(Pictures paired with source code)
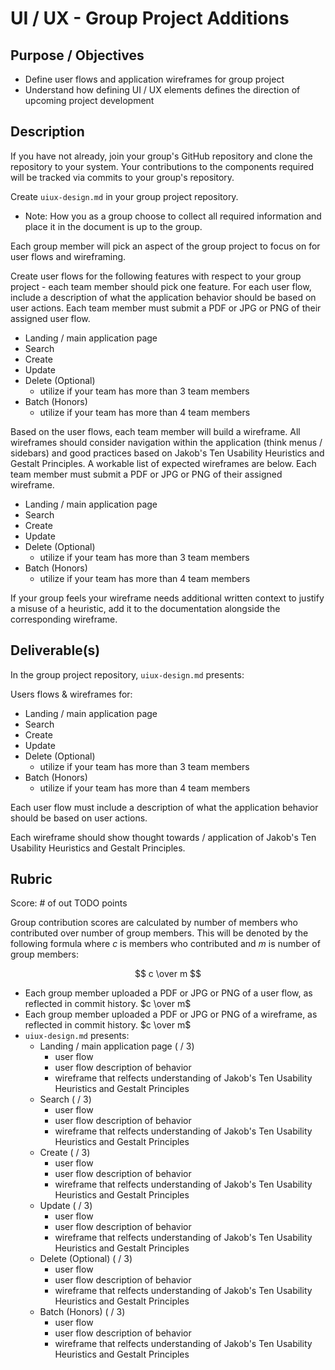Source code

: # UI / UX - Group Project Additions

## Purpose / Objectives

- Define user flows and application wireframes for group project
- Understand how defining UI / UX elements defines the direction of upcoming project development

## Description

If you have not already, join your group's GitHub repository and clone the repository to your system.  Your contributions to the components required will be tracked via commits to your group's repository.

Create `uiux-design.md` in your group project repository.  
- Note: How you as a group choose to collect all required information and place it in the document is up to the group.

Each group member will pick an aspect of the group project to focus on for user flows and wireframing.

Create user flows for the following features with respect to your group project - each team member should pick one feature.  For each user flow, include a description of what the application behavior should be based on user actions.  Each team member must submit a PDF or JPG or PNG of their assigned user flow.
- Landing / main application page
- Search
- Create
- Update
- Delete (Optional)
    - utilize if your team has more than 3 team members
- Batch (Honors)
    - utilize if your team has more than 4 team members

Based on the user flows, each team member will build a wireframe.  All wireframes should consider navigation within the application (think menus / sidebars) and good practices based on Jakob's Ten Usability Heuristics and Gestalt Principles.  A workable list of expected wireframes are below.  Each team member must submit a PDF or JPG or PNG of their assigned wireframe.
- Landing / main application page
- Search
- Create
- Update
- Delete (Optional)
    - utilize if your team has more than 3 team members
- Batch (Honors)
    - utilize if your team has more than 4 team members

If your group feels your wireframe needs additional written context to justify a misuse of a heuristic, add it to the documentation alongside the corresponding wireframe.

## Deliverable(s)

In the group project repository, `uiux-design.md` presents:

Users flows & wireframes for:
- Landing / main application page
- Search
- Create
- Update
- Delete (Optional)
    - utilize if your team has more than 3 team members
- Batch (Honors)
    - utilize if your team has more than 4 team members

Each user flow must include a description of what the application behavior should be based on user actions.

Each wireframe should show thought towards / application of Jakob's Ten Usability Heuristics and Gestalt Principles.

## Rubric

Score: # of out TODO points

Group contribution scores are calculated by number of members who contributed over number of group members.  This will be denoted by the following formula where $c$ is members who contributed and $m$ is number of group members:

$$ c \over m $$

- Each group member uploaded a PDF or JPG or PNG of a user flow, as reflected in commit history. $c \over m$
- Each group member uploaded a PDF or JPG or PNG of a wireframe, as reflected in commit history. $c \over m$
- `uiux-design.md` presents:
    - Landing / main application page ( / 3)
        - user flow
        - user flow description of behavior
        - wireframe that relfects understanding of Jakob's Ten Usability Heuristics and Gestalt Principles
    - Search ( / 3)
        - user flow
        - user flow description of behavior
        - wireframe that relfects understanding of Jakob's Ten Usability Heuristics and Gestalt Principles
    - Create ( / 3)
        - user flow
        - user flow description of behavior
        - wireframe that relfects understanding of Jakob's Ten Usability Heuristics and Gestalt Principles
    - Update ( / 3)
        - user flow
        - user flow description of behavior
        - wireframe that relfects understanding of Jakob's Ten Usability Heuristics and Gestalt Principles
    - Delete (Optional) ( / 3)
        - user flow
        - user flow description of behavior
        - wireframe that relfects understanding of Jakob's Ten Usability Heuristics and Gestalt Principles
    - Batch (Honors) ( / 3)
        - user flow
        - user flow description of behavior
        - wireframe that relfects understanding of Jakob's Ten Usability Heuristics and Gestalt Principles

§ **WORK TO BE COMPLETED**
Exact repetition of all the records is required, with the pictures excluded.

§ **SOLUTION TO THE PROBLEM**
Source code

: # UI / UX - Group Project Additions

## Purpose / Objectives

- Define user flows and application wireframes for group project
- Understand how defining UI / UX elements defines the direction of upcoming project development

## Description

If you have not already, join your group's GitHub repository and clone the repository to your system.  Your contributions to the components required will be tracked via commits to your group's repository.

Create `uiux-design.md` in your group project repository.  
- Note: How you as a group choose to collect all required information and place it in the document is up to the group.

Each group member will pick an aspect of the group project to focus on for user flows and wireframing.

Create user flows for the following features with respect to your group project - each team member should pick one feature.  For each user flow, include a description of what the application behavior should be based on user actions.  Each team member must submit a PDF or JPG or PNG of their assigned user flow.
- Landing / main application page
- Search
- Create
- Update
- Delete (Optional)
    - utilize if your team has more than 3 team members
- Batch (Honors)
    - utilize if your team has more than 4 team members

Based on the user flows, each team member will build a wireframe.  All wireframes should consider navigation within the application (think menus / sidebars) and good practices based on Jakob's Ten Usability Heuristics and Gestalt Principles.  A workable list of expected wireframes are below.  Each team member must submit a PDF or JPG or PNG of their assigned wireframe.
- Landing / main application page
- Search
- Create
- Update
- Delete (Optional)
    - utilize if your team has more than 3 team members
- Batch (Honors)
    - utilize if your team has more than 4 team members

If your group feels your wireframe needs additional written context to justify a misuse of a heuristic, add it to the documentation alongside the corresponding wireframe.

## Deliverable(s)

In the group project repository, `uiux-design.md` presents:

Users flows & wireframes for:
- Landing / main application page
- Search
- Create
- Update
- Delete (Optional)
    - utilize if your team has more than 3 team members
- Batch (Honors)
    - utilize if your team has more than 4 team members

Each user flow must include a description of what the application behavior should be based on user actions.

Each wireframe should show thought towards / application of Jakob's Ten Usability Heuristics and Gestalt Principles.

## Rubric

Score: # of out TODO points

Group contribution scores are calculated by number of members who contributed over number of group members.  This will be denoted by the following formula where $c$ is members who contributed and $m$ is number of group members:

$$ c \over m $$

- Each group member uploaded a PDF or JPG or PNG of a user flow, as reflected in commit history. $c \over m$
- Each group member uploaded a PDF or JPG or PNG of a wireframe, as reflected in commit history. $c \over m$
- `uiux-design.md` presents:
    - Landing / main application page ( / 3)
        - user flow
        - user flow description of behavior
        - wireframe that relfects understanding of Jakob's Ten Usability Heuristics and Gestalt Principles
    - Search ( / 3)
        - user flow
        - user flow description of behavior
        - wireframe that relfects understanding of Jakob's Ten Usability Heuristics and Gestalt Principles
    - Create ( / 3)
        - user flow
        - user flow description of behavior
        - wireframe that relfects understanding of Jakob's Ten Usability Heuristics and Gestalt Principles
    - Update ( / 3)
        - user flow
        - user flow description of behavior
        - wireframe that relfects understanding of Jakob's Ten Usability Heuristics and Gestalt Principles
    - Delete (Optional) ( / 3)
        - user flow
        - user flow description of behavior
        - wireframe that relfects understanding of Jakob's Ten Usability Heuristics and Gestalt Principles
    - Batch (Honors) ( / 3)
        - user flow
        - user flow description of behavior
        - wireframe that relfects understanding of Jakob's Ten Usability Heuristics and Gestalt Principles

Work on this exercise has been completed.